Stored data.
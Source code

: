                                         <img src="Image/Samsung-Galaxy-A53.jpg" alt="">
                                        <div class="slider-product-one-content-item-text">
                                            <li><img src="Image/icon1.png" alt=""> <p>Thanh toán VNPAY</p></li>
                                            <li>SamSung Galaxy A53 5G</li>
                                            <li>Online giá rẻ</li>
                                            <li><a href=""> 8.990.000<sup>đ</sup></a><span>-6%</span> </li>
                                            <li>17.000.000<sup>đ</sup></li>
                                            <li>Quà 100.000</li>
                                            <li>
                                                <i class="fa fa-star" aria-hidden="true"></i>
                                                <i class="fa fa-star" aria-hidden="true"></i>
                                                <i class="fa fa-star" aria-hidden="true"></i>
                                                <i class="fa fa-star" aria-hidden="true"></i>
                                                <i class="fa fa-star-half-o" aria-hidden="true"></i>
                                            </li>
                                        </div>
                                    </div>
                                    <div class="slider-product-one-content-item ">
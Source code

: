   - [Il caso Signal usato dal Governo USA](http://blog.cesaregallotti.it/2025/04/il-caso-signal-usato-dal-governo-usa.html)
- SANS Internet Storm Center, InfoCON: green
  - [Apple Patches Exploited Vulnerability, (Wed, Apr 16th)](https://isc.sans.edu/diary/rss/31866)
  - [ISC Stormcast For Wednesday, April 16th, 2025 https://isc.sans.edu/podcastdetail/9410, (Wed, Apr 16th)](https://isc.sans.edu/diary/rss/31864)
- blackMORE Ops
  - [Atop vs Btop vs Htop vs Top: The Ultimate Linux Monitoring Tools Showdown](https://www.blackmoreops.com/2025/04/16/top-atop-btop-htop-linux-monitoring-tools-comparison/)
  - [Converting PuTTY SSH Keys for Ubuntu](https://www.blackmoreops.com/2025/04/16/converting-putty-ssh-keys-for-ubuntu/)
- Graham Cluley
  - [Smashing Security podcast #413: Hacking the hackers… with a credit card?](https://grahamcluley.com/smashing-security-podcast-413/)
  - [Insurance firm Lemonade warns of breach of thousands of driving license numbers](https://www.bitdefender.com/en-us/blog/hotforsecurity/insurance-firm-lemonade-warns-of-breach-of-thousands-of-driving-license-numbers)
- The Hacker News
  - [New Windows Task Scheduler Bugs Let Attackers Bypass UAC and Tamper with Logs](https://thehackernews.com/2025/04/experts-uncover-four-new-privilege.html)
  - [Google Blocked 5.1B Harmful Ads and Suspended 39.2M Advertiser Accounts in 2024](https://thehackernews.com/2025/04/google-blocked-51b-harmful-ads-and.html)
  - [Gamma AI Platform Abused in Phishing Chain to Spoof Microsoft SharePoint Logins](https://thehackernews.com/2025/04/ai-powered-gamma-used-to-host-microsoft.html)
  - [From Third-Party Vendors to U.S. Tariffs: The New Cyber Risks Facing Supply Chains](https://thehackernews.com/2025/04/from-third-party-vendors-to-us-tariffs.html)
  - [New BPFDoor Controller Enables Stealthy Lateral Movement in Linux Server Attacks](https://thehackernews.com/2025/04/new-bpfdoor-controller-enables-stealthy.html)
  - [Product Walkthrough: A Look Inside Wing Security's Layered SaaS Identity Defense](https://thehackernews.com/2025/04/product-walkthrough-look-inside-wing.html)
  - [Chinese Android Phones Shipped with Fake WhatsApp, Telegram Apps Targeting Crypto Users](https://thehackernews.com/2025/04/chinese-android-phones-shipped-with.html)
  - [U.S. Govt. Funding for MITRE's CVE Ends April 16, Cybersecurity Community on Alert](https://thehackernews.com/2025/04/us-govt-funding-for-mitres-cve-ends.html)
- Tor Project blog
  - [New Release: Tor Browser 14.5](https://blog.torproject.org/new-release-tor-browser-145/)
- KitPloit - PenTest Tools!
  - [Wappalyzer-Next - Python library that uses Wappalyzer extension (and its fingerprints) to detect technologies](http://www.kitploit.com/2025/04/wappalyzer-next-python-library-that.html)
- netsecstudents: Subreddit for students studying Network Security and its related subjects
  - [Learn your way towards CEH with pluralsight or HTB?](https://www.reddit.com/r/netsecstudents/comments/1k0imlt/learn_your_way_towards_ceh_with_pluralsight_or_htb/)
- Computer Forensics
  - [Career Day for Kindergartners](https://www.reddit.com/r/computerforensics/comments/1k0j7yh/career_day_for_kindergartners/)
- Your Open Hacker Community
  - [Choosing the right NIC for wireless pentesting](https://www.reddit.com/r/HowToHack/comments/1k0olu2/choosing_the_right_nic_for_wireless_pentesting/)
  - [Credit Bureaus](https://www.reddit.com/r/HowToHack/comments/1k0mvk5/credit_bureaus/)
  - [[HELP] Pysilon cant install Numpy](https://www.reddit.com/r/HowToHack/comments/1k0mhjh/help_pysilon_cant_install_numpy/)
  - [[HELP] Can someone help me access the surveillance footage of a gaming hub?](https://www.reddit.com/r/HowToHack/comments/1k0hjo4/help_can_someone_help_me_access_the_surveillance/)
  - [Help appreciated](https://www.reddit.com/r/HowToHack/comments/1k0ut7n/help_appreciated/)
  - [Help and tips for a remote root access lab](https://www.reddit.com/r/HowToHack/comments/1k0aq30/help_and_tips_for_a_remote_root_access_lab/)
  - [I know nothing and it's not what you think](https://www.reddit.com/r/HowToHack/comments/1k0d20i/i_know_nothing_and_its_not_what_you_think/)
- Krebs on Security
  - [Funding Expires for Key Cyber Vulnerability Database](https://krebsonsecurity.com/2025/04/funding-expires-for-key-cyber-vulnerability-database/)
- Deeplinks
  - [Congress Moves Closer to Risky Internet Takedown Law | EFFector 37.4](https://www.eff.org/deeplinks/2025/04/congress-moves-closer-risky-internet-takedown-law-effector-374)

Exercise directions. For each line above that contains the word "netsecstudents", make a copy.

Output of the task.
- netsecstudents: Subreddit for students studying Network Security and its related subjects
  - [Learn your way towards CEH with pluralsight or HTB?](https://www.reddit.com/r/netsecstudents/comments/1k0imlt/learn_your_way_towards_ceh_with_pluralsight_or_htb/)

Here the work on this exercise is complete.